(MATERIAL SHOWN Opens)

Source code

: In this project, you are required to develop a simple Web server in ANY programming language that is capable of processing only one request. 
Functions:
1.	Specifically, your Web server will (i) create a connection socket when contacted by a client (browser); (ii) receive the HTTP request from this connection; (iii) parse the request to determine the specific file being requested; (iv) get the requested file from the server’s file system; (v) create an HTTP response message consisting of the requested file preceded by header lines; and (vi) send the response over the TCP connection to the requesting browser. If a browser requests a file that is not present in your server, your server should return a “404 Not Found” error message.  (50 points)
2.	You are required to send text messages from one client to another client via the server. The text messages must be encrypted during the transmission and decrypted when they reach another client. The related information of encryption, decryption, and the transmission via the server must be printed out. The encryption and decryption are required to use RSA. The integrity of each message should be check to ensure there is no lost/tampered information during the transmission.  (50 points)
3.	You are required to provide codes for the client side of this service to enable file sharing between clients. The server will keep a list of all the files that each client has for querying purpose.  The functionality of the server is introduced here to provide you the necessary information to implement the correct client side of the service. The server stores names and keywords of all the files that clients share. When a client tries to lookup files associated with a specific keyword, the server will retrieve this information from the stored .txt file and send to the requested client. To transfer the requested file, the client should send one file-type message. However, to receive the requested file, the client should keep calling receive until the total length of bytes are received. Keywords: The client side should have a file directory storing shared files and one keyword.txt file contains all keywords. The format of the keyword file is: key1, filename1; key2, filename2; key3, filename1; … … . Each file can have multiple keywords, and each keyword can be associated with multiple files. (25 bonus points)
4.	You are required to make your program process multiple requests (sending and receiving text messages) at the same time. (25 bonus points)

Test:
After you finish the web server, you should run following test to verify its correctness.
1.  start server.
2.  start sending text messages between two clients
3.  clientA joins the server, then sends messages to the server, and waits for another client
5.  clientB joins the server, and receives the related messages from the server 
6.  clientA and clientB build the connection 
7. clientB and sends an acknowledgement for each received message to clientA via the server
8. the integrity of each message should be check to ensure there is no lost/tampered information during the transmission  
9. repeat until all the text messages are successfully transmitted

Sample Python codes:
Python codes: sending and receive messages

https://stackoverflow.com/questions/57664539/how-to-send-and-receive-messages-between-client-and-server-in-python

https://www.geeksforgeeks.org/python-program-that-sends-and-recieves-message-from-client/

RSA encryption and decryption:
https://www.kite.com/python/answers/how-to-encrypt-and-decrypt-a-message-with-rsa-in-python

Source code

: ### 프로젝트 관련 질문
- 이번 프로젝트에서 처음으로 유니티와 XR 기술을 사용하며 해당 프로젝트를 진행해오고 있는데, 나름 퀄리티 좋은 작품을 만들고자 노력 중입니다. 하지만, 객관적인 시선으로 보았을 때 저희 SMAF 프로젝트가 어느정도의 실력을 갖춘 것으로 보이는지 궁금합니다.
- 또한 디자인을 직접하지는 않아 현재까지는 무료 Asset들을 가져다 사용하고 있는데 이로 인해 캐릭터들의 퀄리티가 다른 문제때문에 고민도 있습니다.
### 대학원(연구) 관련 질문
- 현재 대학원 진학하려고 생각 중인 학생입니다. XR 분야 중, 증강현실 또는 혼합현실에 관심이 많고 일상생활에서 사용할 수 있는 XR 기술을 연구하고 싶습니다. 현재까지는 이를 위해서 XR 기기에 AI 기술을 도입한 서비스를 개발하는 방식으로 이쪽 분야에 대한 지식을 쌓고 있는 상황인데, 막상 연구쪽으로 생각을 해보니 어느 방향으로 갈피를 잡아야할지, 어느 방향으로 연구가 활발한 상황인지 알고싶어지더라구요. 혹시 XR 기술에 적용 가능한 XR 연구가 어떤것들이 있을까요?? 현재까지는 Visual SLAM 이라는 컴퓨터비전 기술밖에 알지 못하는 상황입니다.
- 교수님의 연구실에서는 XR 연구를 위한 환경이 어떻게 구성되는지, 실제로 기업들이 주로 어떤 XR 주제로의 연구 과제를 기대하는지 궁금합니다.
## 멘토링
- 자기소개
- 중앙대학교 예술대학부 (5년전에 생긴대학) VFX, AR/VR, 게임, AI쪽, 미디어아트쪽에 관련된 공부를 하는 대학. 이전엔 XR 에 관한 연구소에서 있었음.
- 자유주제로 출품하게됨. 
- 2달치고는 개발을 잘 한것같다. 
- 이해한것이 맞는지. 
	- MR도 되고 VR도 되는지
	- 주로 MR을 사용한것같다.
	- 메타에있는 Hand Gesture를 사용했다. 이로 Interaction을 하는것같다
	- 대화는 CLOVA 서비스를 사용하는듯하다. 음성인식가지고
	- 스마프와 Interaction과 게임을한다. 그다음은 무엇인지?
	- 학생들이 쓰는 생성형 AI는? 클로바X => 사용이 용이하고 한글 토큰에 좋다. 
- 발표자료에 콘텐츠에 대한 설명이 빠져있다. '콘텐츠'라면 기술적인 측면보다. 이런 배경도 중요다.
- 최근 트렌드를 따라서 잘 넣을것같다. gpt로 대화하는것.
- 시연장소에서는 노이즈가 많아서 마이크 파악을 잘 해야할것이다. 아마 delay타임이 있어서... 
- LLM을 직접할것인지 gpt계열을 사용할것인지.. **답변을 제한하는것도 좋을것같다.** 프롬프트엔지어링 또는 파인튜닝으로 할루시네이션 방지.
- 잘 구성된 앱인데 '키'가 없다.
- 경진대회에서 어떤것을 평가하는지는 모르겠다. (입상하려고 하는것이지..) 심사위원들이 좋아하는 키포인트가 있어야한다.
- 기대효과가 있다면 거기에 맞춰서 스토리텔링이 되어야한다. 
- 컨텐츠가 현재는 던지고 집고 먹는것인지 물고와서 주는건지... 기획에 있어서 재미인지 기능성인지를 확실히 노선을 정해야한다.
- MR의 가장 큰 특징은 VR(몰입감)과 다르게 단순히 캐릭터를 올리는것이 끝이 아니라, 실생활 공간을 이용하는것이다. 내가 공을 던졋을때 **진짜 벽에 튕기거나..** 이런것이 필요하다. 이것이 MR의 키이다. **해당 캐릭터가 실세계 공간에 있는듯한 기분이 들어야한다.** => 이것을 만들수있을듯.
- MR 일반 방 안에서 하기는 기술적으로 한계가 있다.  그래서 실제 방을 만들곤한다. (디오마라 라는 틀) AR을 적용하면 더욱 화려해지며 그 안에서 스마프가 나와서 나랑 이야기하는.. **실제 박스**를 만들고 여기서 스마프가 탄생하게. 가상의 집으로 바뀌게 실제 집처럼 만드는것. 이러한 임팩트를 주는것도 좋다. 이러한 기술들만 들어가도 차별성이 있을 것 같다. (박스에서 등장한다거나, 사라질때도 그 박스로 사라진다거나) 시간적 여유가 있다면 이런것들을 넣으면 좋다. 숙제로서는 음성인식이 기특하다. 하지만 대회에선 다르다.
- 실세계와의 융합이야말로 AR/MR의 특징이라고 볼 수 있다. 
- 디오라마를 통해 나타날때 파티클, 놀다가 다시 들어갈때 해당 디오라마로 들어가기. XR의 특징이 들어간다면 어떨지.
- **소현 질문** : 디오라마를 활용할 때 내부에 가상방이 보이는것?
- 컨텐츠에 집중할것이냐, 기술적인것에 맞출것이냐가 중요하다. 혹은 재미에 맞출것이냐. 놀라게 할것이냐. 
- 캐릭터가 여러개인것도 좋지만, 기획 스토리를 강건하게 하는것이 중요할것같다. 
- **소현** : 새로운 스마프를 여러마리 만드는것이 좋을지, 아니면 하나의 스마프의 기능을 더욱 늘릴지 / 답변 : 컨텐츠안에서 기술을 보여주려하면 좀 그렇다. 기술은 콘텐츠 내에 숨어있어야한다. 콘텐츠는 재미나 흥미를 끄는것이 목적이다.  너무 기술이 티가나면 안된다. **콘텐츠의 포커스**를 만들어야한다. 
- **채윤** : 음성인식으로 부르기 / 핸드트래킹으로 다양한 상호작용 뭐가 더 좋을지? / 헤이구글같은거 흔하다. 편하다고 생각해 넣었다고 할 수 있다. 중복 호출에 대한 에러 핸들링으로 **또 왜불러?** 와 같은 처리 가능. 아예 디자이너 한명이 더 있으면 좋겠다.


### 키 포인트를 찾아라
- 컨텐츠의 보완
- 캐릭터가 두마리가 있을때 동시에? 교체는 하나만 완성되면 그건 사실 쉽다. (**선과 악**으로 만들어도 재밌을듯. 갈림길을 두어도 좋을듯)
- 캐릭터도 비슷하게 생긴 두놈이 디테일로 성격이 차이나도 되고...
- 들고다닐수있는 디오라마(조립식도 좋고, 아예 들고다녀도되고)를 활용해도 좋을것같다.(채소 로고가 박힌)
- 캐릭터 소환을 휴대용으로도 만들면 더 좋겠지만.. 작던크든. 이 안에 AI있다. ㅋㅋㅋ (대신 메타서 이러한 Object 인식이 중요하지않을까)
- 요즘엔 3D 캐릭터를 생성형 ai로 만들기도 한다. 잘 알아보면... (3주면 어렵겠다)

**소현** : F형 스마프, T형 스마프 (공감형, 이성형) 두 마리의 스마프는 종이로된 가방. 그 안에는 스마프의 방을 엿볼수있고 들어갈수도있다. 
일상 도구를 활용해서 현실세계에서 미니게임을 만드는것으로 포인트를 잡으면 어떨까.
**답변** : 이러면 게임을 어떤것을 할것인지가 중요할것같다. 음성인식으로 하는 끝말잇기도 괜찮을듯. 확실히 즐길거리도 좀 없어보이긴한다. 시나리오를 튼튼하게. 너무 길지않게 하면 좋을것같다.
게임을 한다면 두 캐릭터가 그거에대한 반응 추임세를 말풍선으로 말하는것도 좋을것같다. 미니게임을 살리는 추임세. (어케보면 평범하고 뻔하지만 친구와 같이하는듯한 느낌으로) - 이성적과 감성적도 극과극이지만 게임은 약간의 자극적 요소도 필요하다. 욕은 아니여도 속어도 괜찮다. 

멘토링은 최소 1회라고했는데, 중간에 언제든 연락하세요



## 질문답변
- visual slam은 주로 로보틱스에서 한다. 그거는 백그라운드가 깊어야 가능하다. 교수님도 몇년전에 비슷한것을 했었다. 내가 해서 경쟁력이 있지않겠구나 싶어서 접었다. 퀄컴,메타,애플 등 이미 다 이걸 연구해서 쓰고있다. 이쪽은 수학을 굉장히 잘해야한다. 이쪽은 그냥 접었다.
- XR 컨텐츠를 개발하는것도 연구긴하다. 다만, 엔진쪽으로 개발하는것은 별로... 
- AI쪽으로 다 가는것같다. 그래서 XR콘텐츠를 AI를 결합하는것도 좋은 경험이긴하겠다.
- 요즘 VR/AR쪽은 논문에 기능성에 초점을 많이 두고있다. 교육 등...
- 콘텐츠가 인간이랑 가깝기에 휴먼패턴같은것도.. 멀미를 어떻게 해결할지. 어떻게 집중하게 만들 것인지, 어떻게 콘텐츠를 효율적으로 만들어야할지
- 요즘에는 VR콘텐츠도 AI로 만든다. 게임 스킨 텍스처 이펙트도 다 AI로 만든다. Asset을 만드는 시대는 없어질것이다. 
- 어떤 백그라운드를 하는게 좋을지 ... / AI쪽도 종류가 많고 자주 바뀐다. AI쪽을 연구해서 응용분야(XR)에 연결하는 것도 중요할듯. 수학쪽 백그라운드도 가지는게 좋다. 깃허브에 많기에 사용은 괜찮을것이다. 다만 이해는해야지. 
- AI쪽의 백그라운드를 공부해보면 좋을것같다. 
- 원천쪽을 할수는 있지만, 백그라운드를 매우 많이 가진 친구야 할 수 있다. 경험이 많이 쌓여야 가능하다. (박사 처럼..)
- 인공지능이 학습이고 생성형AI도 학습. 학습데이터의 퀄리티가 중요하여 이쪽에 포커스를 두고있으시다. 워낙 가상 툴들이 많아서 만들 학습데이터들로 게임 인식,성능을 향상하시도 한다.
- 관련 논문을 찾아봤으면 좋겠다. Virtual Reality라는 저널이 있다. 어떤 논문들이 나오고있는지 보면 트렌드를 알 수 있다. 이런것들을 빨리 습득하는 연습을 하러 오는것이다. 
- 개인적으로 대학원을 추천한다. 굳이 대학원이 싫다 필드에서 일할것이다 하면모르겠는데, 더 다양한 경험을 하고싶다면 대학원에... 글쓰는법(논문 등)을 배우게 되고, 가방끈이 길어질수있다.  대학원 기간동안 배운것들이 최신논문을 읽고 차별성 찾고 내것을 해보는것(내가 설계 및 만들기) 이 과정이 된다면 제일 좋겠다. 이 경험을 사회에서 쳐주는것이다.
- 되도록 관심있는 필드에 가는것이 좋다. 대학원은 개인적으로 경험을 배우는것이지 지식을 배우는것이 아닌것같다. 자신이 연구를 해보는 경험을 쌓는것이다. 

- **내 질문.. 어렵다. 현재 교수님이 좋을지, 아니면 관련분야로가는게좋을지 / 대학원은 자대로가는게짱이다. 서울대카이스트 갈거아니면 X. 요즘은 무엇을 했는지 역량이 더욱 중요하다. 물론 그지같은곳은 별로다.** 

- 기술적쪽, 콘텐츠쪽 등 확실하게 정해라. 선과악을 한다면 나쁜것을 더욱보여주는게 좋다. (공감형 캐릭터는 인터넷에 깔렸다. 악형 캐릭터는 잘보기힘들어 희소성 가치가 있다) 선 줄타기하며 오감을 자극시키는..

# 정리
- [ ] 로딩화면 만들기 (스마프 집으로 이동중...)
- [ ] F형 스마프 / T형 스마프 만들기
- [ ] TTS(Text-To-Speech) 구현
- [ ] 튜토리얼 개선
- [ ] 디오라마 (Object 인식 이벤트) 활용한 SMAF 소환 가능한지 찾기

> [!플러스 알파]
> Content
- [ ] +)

(MATERIAL SHOWN Closes)

■ **BRIEF**
Among the lines above, repeat exactly those from the line with "- 발표자료에 콘텐츠에" to the line with "- 캐릭터가 여러개인것도 좋지만, 기획 스토리를 강건하게 하는것이 중요할것같다.", counting both ends.

■ **ANSWER AREA**
- 발표자료에 콘텐츠에 대한 설명이 빠져있다. '콘텐츠'라면 기술적인 측면보다. 이런 배경도 중요다.
- 최근 트렌드를 따라서 잘 넣을것같다. gpt로 대화하는것.
- 시연장소에서는 노이즈가 많아서 마이크 파악을 잘 해야할것이다. 아마 delay타임이 있어서... 
- LLM을 직접할것인지 gpt계열을 사용할것인지.. **답변을 제한하는것도 좋을것같다.** 프롬프트엔지어링 또는 파인튜닝으로 할루시네이션 방지.
- 잘 구성된 앱인데 '키'가 없다.
- 경진대회에서 어떤것을 평가하는지는 모르겠다. (입상하려고 하는것이지..) 심사위원들이 좋아하는 키포인트가 있어야한다.
- 기대효과가 있다면 거기에 맞춰서 스토리텔링이 되어야한다. 
- 컨텐츠가 현재는 던지고 집고 먹는것인지 물고와서 주는건지... 기획에 있어서 재미인지 기능성인지를 확실히 노선을 정해야한다.
- MR의 가장 큰 특징은 VR(몰입감)과 다르게 단순히 캐릭터를 올리는것이 끝이 아니라, 실생활 공간을 이용하는것이다. 내가 공을 던졋을때 **진짜 벽에 튕기거나..** 이런것이 필요하다. 이것이 MR의 키이다. **해당 캐릭터가 실세계 공간에 있는듯한 기분이 들어야한다.** => 이것을 만들수있을듯.
- MR 일반 방 안에서 하기는 기술적으로 한계가 있다.  그래서 실제 방을 만들곤한다. (디오마라 라는 틀) AR을 적용하면 더욱 화려해지며 그 안에서 스마프가 나와서 나랑 이야기하는.. **실제 박스**를 만들고 여기서 스마프가 탄생하게. 가상의 집으로 바뀌게 실제 집처럼 만드는것. 이러한 임팩트를 주는것도 좋다. 이러한 기술들만 들어가도 차별성이 있을 것 같다. (박스에서 등장한다거나, 사라질때도 그 박스로 사라진다거나) 시간적 여유가 있다면 이런것들을 넣으면 좋다. 숙제로서는 음성인식이 기특하다. 하지만 대회에선 다르다.
- 실세계와의 융합이야말로 AR/MR의 특징이라고 볼 수 있다. 
- 디오라마를 통해 나타날때 파티클, 놀다가 다시 들어갈때 해당 디오라마로 들어가기. XR의 특징이 들어간다면 어떨지.
- **소현 질문** : 디오라마를 활용할 때 내부에 가상방이 보이는것?
- 컨텐츠에 집중할것이냐, 기술적인것에 맞출것이냐가 중요하다. 혹은 재미에 맞출것이냐. 놀라게 할것이냐. 
- 캐릭터가 여러개인것도 좋지만, 기획 스토리를 강건하게 하는것이 중요할것같다. 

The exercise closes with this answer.